■ **Input data**
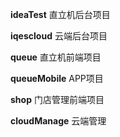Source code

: **ideaTest**  直立机后台项目			

**iqescloud** 云端后台项目			

**queue**	  直立机前端项目		

**queueMobile**  APP项目		
		
**shop**	   门店管理前端项目			

**cloudManage**  云端管理	

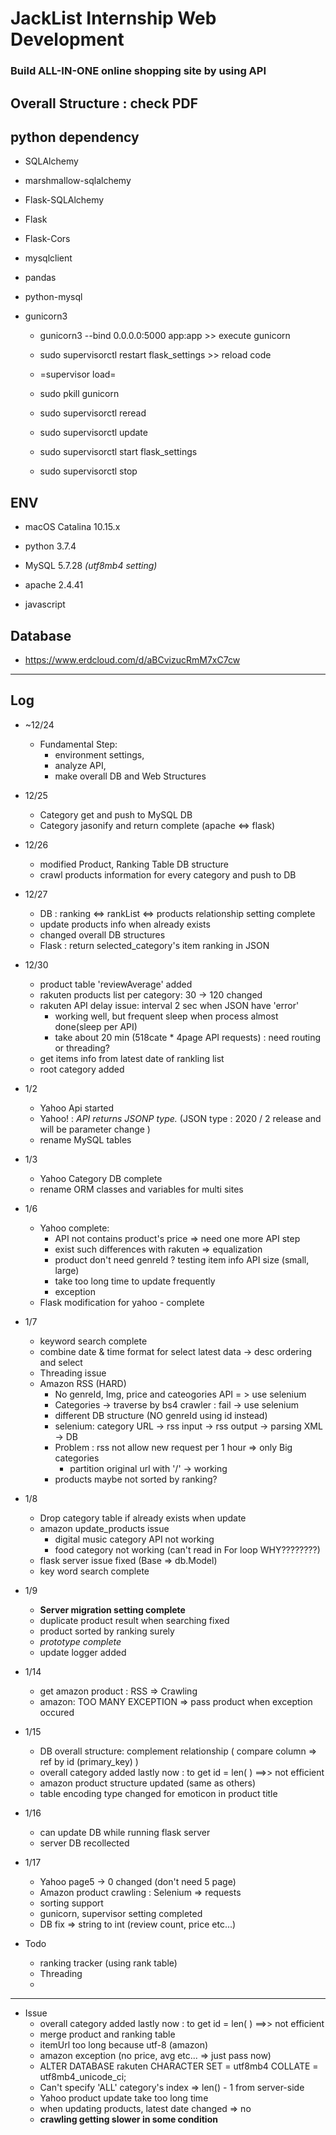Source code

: # JackList Internship Web Development
### Build ALL-IN-ONE online shopping site by using API
  Overall Structure : check PDF
---

## python dependency

  * SQLAlchemy
  
  * marshmallow-sqlalchemy
  
  * Flask-SQLAlchemy
  
  * Flask
  
  * Flask-Cors
  
  * mysqlclient
  
  * pandas
  
  * python-mysql
  
  * gunicorn3
    - gunicorn3 --bind 0.0.0.0:5000 app:app >> execute gunicorn
  
    - sudo supervisorctl restart flask_settings >> reload code
  
    - =supervisor load=
  
    -  sudo pkill gunicorn
  
    - sudo supervisorctl reread
  
    - sudo supervisorctl update
  
    - sudo supervisorctl start flask_settings
    
    - sudo supervisorctl stop

 
## ENV

* macOS Catalina 10.15.x
 
 * python 3.7.4
 
 * MySQL 5.7.28 *(utf8mb4 setting)*
 
 * apache 2.4.41
 
 * javascript




## Database

 * https://www.erdcloud.com/d/aBCvizucRmM7xC7cw
 
---
## Log

 * ~12/24
   - Fundamental Step:
     - environment settings, 
     - analyze API, 
     - make overall DB and Web Structures
 * 12/25 
   - Category get and push to MySQL DB
   - Category jasonify and return complete (apache <=> flask)
 * 12/26
   - modified Product, Ranking Table DB  structure
   - crawl products information for every category and push to DB
 * 12/27
   - DB : ranking <=> rankList <=> products relationship setting complete
   - update products info when already exists
   - changed overall DB structures
   - Flask : return selected_category's item ranking in JSON
   
 * 12/30
   - product table 'reviewAverage' added
   - rakuten products list per category:  30 -> 120 changed
   - rakuten API delay issue: interval 2 sec when JSON have 'error'
     - working well, but frequent sleep when process almost done(sleep per API)
     - take about 20 min (518cate * 4page API requests)  : need routing or threading?
   - get items info from latest date of rankling list 
   - root category added 
   
 * 1/2
   - Yahoo Api started
   - Yahoo! : *API returns JSONP type.* (JSON type : 2020 / 2 release and will be parameter change )
   - rename MySQL tables 
   
 * 1/3
   - Yahoo Category DB complete
   - rename ORM classes and variables for multi sites
   
 * 1/6
   - Yahoo complete:
     - API not contains product's price => need one more API step 
     - exist such differences with rakuten => equalization
     - product don't need genreId ? testing item info API size (small, large)
     - take too long time to update frequently
     - exception 
   - Flask modification for yahoo - complete

  * 1/7
    - keyword search complete
    - combine date & time format for select latest data ->  desc ordering and select
    - Threading issue
    - Amazon RSS (HARD)
      - No genreId, Img, price and cateogories API = > use selenium
      - Categories -> traverse by bs4 crawler : fail -> use selenium
      - different DB structure (NO genreId using id instead)
      - selenium: category URL -> rss input -> rss output -> parsing XML -> DB
      - Problem : rss not allow new request per 1 hour => only Big categories
        - partition original url with '/' -> working
      - products maybe not sorted by ranking?
      
  * 1/8
    - Drop category table if already exists when update
    - amazon update_products issue 
      - digital music category API not working
      - food category not working (can't read in For loop  WHY????????)
    -  flask server issue fixed (Base => db.Model)
    - key word search complete
    
  * 1/9
    - **Server migration setting complete**
    - duplicate product result when searching fixed
    - product sorted by ranking surely
    - *prototype complete*
    - update logger added
    
  * 1/14 
    - get amazon product : RSS => Crawling
    - amazon: TOO MANY EXCEPTION => pass product when exception occured
    
  * 1/15
    - DB overall structure: complement relationship ( compare column => ref by id (primary_key) )
    - overall category added lastly now : to get id = len( ) ==>> not efficient
    - amazon product structure updated (same as others)
    - table encoding type changed for emoticon in product title
    
  * 1/16
    - can update DB while running flask server
    - server DB recollected
    
    
  * 1/17
    - Yahoo page5 -> 0 changed (don't need 5 page)
    - Amazon product crawling :  Selenium => requests
    - sorting support
    - gunicorn, supervisor setting completed
    - DB fix => string to int (review count, price etc...)
    
  * Todo
    - ranking tracker (using rank table)
    - Threading
    - 
    
---    

  * Issue
    - overall category added lastly now : to get id = len( ) ==>> not efficient
    - merge product and ranking table
    - itemUrl too long because utf-8 (amazon) 
    - amazon exception (no price, avg etc... => just pass now)
    - ALTER DATABASE rakuten CHARACTER SET = utf8mb4 COLLATE = utf8mb4_unicode_ci;
    - Can't specify 'ALL' category's index => len() - 1 from server-side
    -  Yahoo product update take too long time
    - when updating products, latest date changed => no
    - **crawling getting slower in some condition**
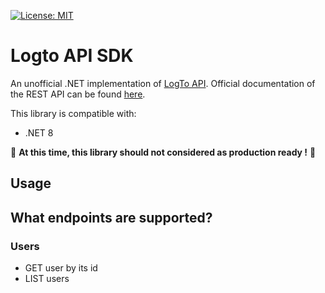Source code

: ﻿[![License: MIT](https://img.shields.io/github/license/kjbconseil/logtoapi-dotnet-sdk)](https://opensource.org/license/agpl-v3)

# Logto API SDK
An unofficial .NET implementation of [LogTo API](https://logto.io/).
Official documentation of the REST API can be found [here](https://openapi.logto.io).

This library is compatible with:
* .NET 8

🚨 __At this time, this library should not considered as production ready !__ 🚨

## Usage


## What endpoints are supported?

### Users 
- GET user by its id
- LIST users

■ **What this task involves**
A faithful copy of each entry is required, and no picture may be carried into it.

■ **Written answer**
Source code

: **ideaTest**  直立机后台项目			

**iqescloud** 云端后台项目			

**queue**	  直立机前端项目		

**queueMobile**  APP项目		
		
**shop**	   门店管理前端项目			

**cloudManage**  云端管理	

Source code

: # JackList Internship Web Development
### Build ALL-IN-ONE online shopping site by using API
  Overall Structure : check PDF
---

## python dependency

  * SQLAlchemy
  
  * marshmallow-sqlalchemy
  
  * Flask-SQLAlchemy
  
  * Flask
  
  * Flask-Cors
  
  * mysqlclient
  
  * pandas
  
  * python-mysql
  
  * gunicorn3
    - gunicorn3 --bind 0.0.0.0:5000 app:app >> execute gunicorn
  
    - sudo supervisorctl restart flask_settings >> reload code
  
    - =supervisor load=
  
    -  sudo pkill gunicorn
  
    - sudo supervisorctl reread
  
    - sudo supervisorctl update
  
    - sudo supervisorctl start flask_settings
    
    - sudo supervisorctl stop

 
## ENV

* macOS Catalina 10.15.x
 
 * python 3.7.4
 
 * MySQL 5.7.28 *(utf8mb4 setting)*
 
 * apache 2.4.41
 
 * javascript




## Database

 * https://www.erdcloud.com/d/aBCvizucRmM7xC7cw
 
---
## Log

 * ~12/24
   - Fundamental Step:
     - environment settings, 
     - analyze API, 
     - make overall DB and Web Structures
 * 12/25 
   - Category get and push to MySQL DB
   - Category jasonify and return complete (apache <=> flask)
 * 12/26
   - modified Product, Ranking Table DB  structure
   - crawl products information for every category and push to DB
 * 12/27
   - DB : ranking <=> rankList <=> products relationship setting complete
   - update products info when already exists
   - changed overall DB structures
   - Flask : return selected_category's item ranking in JSON
   
 * 12/30
   - product table 'reviewAverage' added
   - rakuten products list per category:  30 -> 120 changed
   - rakuten API delay issue: interval 2 sec when JSON have 'error'
     - working well, but frequent sleep when process almost done(sleep per API)
     - take about 20 min (518cate * 4page API requests)  : need routing or threading?
   - get items info from latest date of rankling list 
   - root category added 
   
 * 1/2
   - Yahoo Api started
   - Yahoo! : *API returns JSONP type.* (JSON type : 2020 / 2 release and will be parameter change )
   - rename MySQL tables 
   
 * 1/3
   - Yahoo Category DB complete
   - rename ORM classes and variables for multi sites
   
 * 1/6
   - Yahoo complete:
     - API not contains product's price => need one more API step 
     - exist such differences with rakuten => equalization
     - product don't need genreId ? testing item info API size (small, large)
     - take too long time to update frequently
     - exception 
   - Flask modification for yahoo - complete

  * 1/7
    - keyword search complete
    - combine date & time format for select latest data ->  desc ordering and select
    - Threading issue
    - Amazon RSS (HARD)
      - No genreId, Img, price and cateogories API = > use selenium
      - Categories -> traverse by bs4 crawler : fail -> use selenium
      - different DB structure (NO genreId using id instead)
      - selenium: category URL -> rss input -> rss output -> parsing XML -> DB
      - Problem : rss not allow new request per 1 hour => only Big categories
        - partition original url with '/' -> working
      - products maybe not sorted by ranking?
      
  * 1/8
    - Drop category table if already exists when update
    - amazon update_products issue 
      - digital music category API not working
      - food category not working (can't read in For loop  WHY????????)
    -  flask server issue fixed (Base => db.Model)
    - key word search complete
    
  * 1/9
    - **Server migration setting complete**
    - duplicate product result when searching fixed
    - product sorted by ranking surely
    - *prototype complete*
    - update logger added
    
  * 1/14 
    - get amazon product : RSS => Crawling
    - amazon: TOO MANY EXCEPTION => pass product when exception occured
    
  * 1/15
    - DB overall structure: complement relationship ( compare column => ref by id (primary_key) )
    - overall category added lastly now : to get id = len( ) ==>> not efficient
    - amazon product structure updated (same as others)
    - table encoding type changed for emoticon in product title
    
  * 1/16
    - can update DB while running flask server
    - server DB recollected
    
    
  * 1/17
    - Yahoo page5 -> 0 changed (don't need 5 page)
    - Amazon product crawling :  Selenium => requests
    - sorting support
    - gunicorn, supervisor setting completed
    - DB fix => string to int (review count, price etc...)
    
  * Todo
    - ranking tracker (using rank table)
    - Threading
    - 
    
---    

  * Issue
    - overall category added lastly now : to get id = len( ) ==>> not efficient
    - merge product and ranking table
    - itemUrl too long because utf-8 (amazon) 
    - amazon exception (no price, avg etc... => just pass now)
    - ALTER DATABASE rakuten CHARACTER SET = utf8mb4 COLLATE = utf8mb4_unicode_ci;
    - Can't specify 'ALL' category's index => len() - 1 from server-side
    -  Yahoo product update take too long time
    - when updating products, latest date changed => no
    - **crawling getting slower in some condition**
Source code

: ﻿[![License: MIT](https://img.shields.io/github/license/kjbconseil/logtoapi-dotnet-sdk)](https://opensource.org/license/agpl-v3)

# Logto API SDK
An unofficial .NET implementation of [LogTo API](https://logto.io/).
Official documentation of the REST API can be found [here](https://openapi.logto.io).

This library is compatible with:
* .NET 8

🚨 __At this time, this library should not considered as production ready !__ 🚨

## Usage


## What endpoints are supported?

### Users 
- GET user by its id
- LIST users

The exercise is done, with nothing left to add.